There were no throwdown guns, throwdown beer or throwdown medical examiner documendacities or rumors of active warrants to get overeager ambush murderers off the hook. In fact, the International Falls City Council promptly gave notice to Republican President Herbert Hoover on 18JUN1929: 

Dear Mr. President: The International Falls City Council voted and passed upon the following resolution:
                “Whereas at an open meeting of business men and city officials of this border city last June 14 an informal appeal to the President was drawn up, asking him to end the terrorism inflicted upon our citizens and neighbors by Federal customs patrolmen, engaged in prohibition enforcement;
                “and whereas, our appeal has remained unanswered, even though the vicious and unlawful conduct of said government agents have continued unabated‑‑except that there has been no fresh murder of our innocent neighbors;
                “Therefore, be it resolved that we, the City Council of the City of International Falls, in regular session assembled, do hereby remind the President that the memorialization of the citizens’ appeal was and is the articulate pleading of the community:
                “And be it further resolved that the City Council of the City of International Falls does hereby join its official voice in requesting from our President an urgent response to the pleas for help from our people. (Hoover 1929 1974  195)
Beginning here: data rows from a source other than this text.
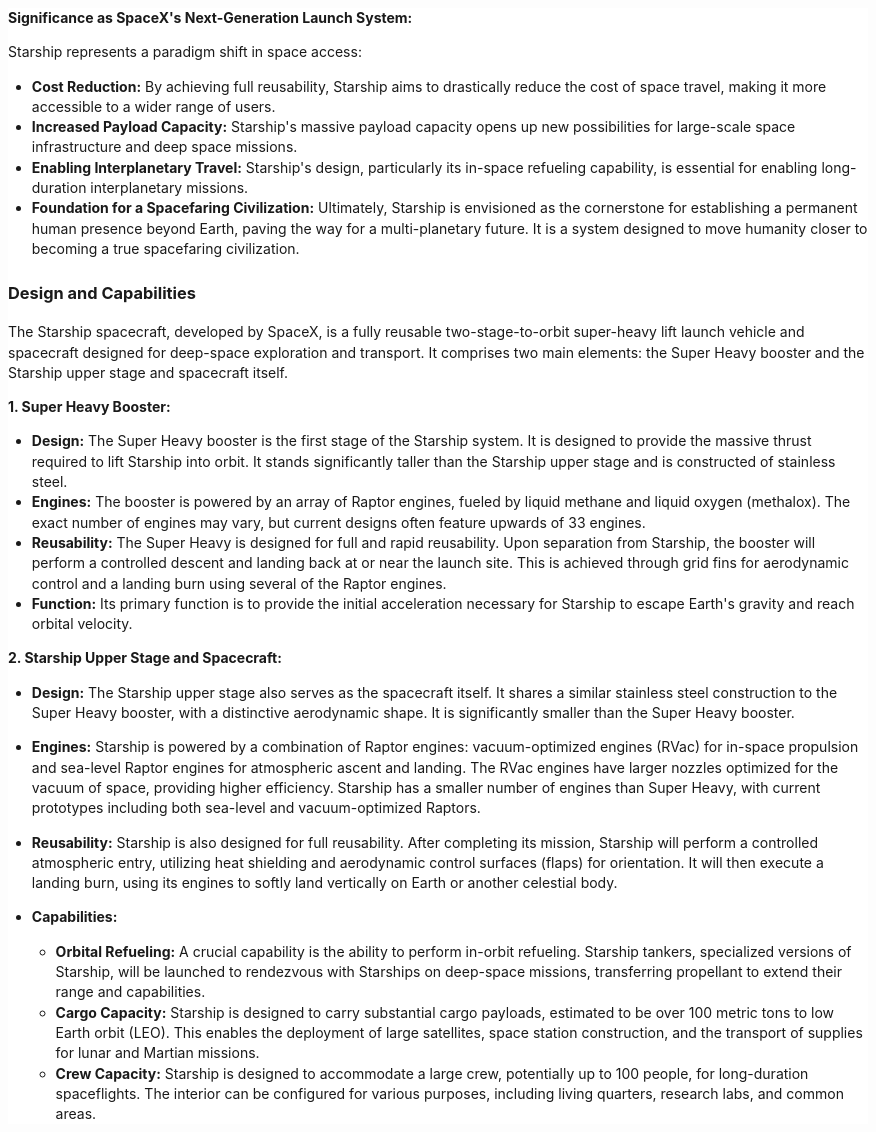 **Significance as SpaceX's Next-Generation Launch System:**

Starship represents a paradigm shift in space access:

*   **Cost Reduction:** By achieving full reusability, Starship aims to drastically reduce the cost of space travel, making it more accessible to a wider range of users.
*   **Increased Payload Capacity:** Starship's massive payload capacity opens up new possibilities for large-scale space infrastructure and deep space missions.
*   **Enabling Interplanetary Travel:** Starship's design, particularly its in-space refueling capability, is essential for enabling long-duration interplanetary missions.
*   **Foundation for a Spacefaring Civilization:** Ultimately, Starship is envisioned as the cornerstone for establishing a permanent human presence beyond Earth, paving the way for a multi-planetary future. It is a system designed to move humanity closer to becoming a true spacefaring civilization.

### Design and Capabilities

The Starship spacecraft, developed by SpaceX, is a fully reusable two-stage-to-orbit super-heavy lift launch vehicle and spacecraft designed for deep-space exploration and transport. It comprises two main elements: the Super Heavy booster and the Starship upper stage and spacecraft itself.

**1. Super Heavy Booster:**

*   **Design:** The Super Heavy booster is the first stage of the Starship system. It is designed to provide the massive thrust required to lift Starship into orbit. It stands significantly taller than the Starship upper stage and is constructed of stainless steel.
*   **Engines:** The booster is powered by an array of Raptor engines, fueled by liquid methane and liquid oxygen (methalox). The exact number of engines may vary, but current designs often feature upwards of 33 engines.
*   **Reusability:** The Super Heavy is designed for full and rapid reusability. Upon separation from Starship, the booster will perform a controlled descent and landing back at or near the launch site. This is achieved through grid fins for aerodynamic control and a landing burn using several of the Raptor engines.
*   **Function:** Its primary function is to provide the initial acceleration necessary for Starship to escape Earth's gravity and reach orbital velocity.

**2. Starship Upper Stage and Spacecraft:**

*   **Design:** The Starship upper stage also serves as the spacecraft itself. It shares a similar stainless steel construction to the Super Heavy booster, with a distinctive aerodynamic shape. It is significantly smaller than the Super Heavy booster.
*   **Engines:** Starship is powered by a combination of Raptor engines: vacuum-optimized engines (RVac) for in-space propulsion and sea-level Raptor engines for atmospheric ascent and landing. The RVac engines have larger nozzles optimized for the vacuum of space, providing higher efficiency.  Starship has a smaller number of engines than Super Heavy, with current prototypes including both sea-level and vacuum-optimized Raptors.
*   **Reusability:** Starship is also designed for full reusability. After completing its mission, Starship will perform a controlled atmospheric entry, utilizing heat shielding and aerodynamic control surfaces (flaps) for orientation. It will then execute a landing burn, using its engines to softly land vertically on Earth or another celestial body.
*   **Capabilities:**

    *   **Orbital Refueling:** A crucial capability is the ability to perform in-orbit refueling. Starship tankers, specialized versions of Starship, will be launched to rendezvous with Starships on deep-space missions, transferring propellant to extend their range and capabilities.
    *   **Cargo Capacity:** Starship is designed to carry substantial cargo payloads, estimated to be over 100 metric tons to low Earth orbit (LEO). This enables the deployment of large satellites, space station construction, and the transport of supplies for lunar and Martian missions.
    *   **Crew Capacity:** Starship is designed to accommodate a large crew, potentially up to 100 people, for long-duration spaceflights. The interior can be configured for various purposes, including living quarters, research labs, and common areas.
Senator Millard Tydings of Maryland was at the time compiling a list of prohibition murders, naming names and giving particulars for publication in “Before and After Prohibition,” so politicians encountered tough sledding trying to ignore over a thousand slaughters.(link)

I thought I smelled beer... BLAM BLAM BLAM!

“Send these murderers to the penitentiary” appeared in Congressional debates.(link)

None of this mattered. It was only late in 1929 that statistician Clark Warburton began pointing out that the black market in banned beverages amounted to 5% of the entire U.S. economy, an amount larger than the entire budget of the federal government tasked by the 18th Amendment with killing, confiscating, libeling, padlocking, jailing and murdering every man woman and child in These States if that’s what it would take to force people to drink what the Prohibition Party ordered them to drink.(link) The Prohibition Party averaged 1.4% of the vote in 11 electoral campaigns. There was no Libertarian Party, but there was a Liberal Party demanding repeal.(link)

Libertarian vote growth

Can you say hockey-stick replacement curve?

By January of 1930, no religious fanatics dared debate the Association Against the Prohibition Amendment, armed with Warburton’s exhaustive reports and calculations on consumption of every possible ingredient used in the production of recreational beverages.(link) Women came out for repeal and financial collapse, unemployment, burgeoning prisons, Hoovervilles, riots, blockades, arson, cop-killings, hunger and economic contraction got the voters’ attention.(link)

The Democrats copied the Liberal Party plank demanding repeal of the Prohibition Amendment.(link)  Hoover promptly became a repeal advocate, but Republican National Socialism was into coercive eugenics and helping Hitler to power, and wouldn’t listen.(link) By March 4, 1933, with every bank in the nation already closed down, Franklin Delano Roosevelt was sworn in and the Dems–who had not yet become communists–ruled the roost for 20 years. 

Does any of this sound familiar? like it rhymes? Why not compare the short and simple Libertarian Party Platform? 

Are you surprised to learn how the repeal of prohibition began? Buy my book, Prohibition and The Crash, for a month-by-month examination of how President Hoover’s enforcement of the Jones Five and Ten Law crushed the U.S. economy.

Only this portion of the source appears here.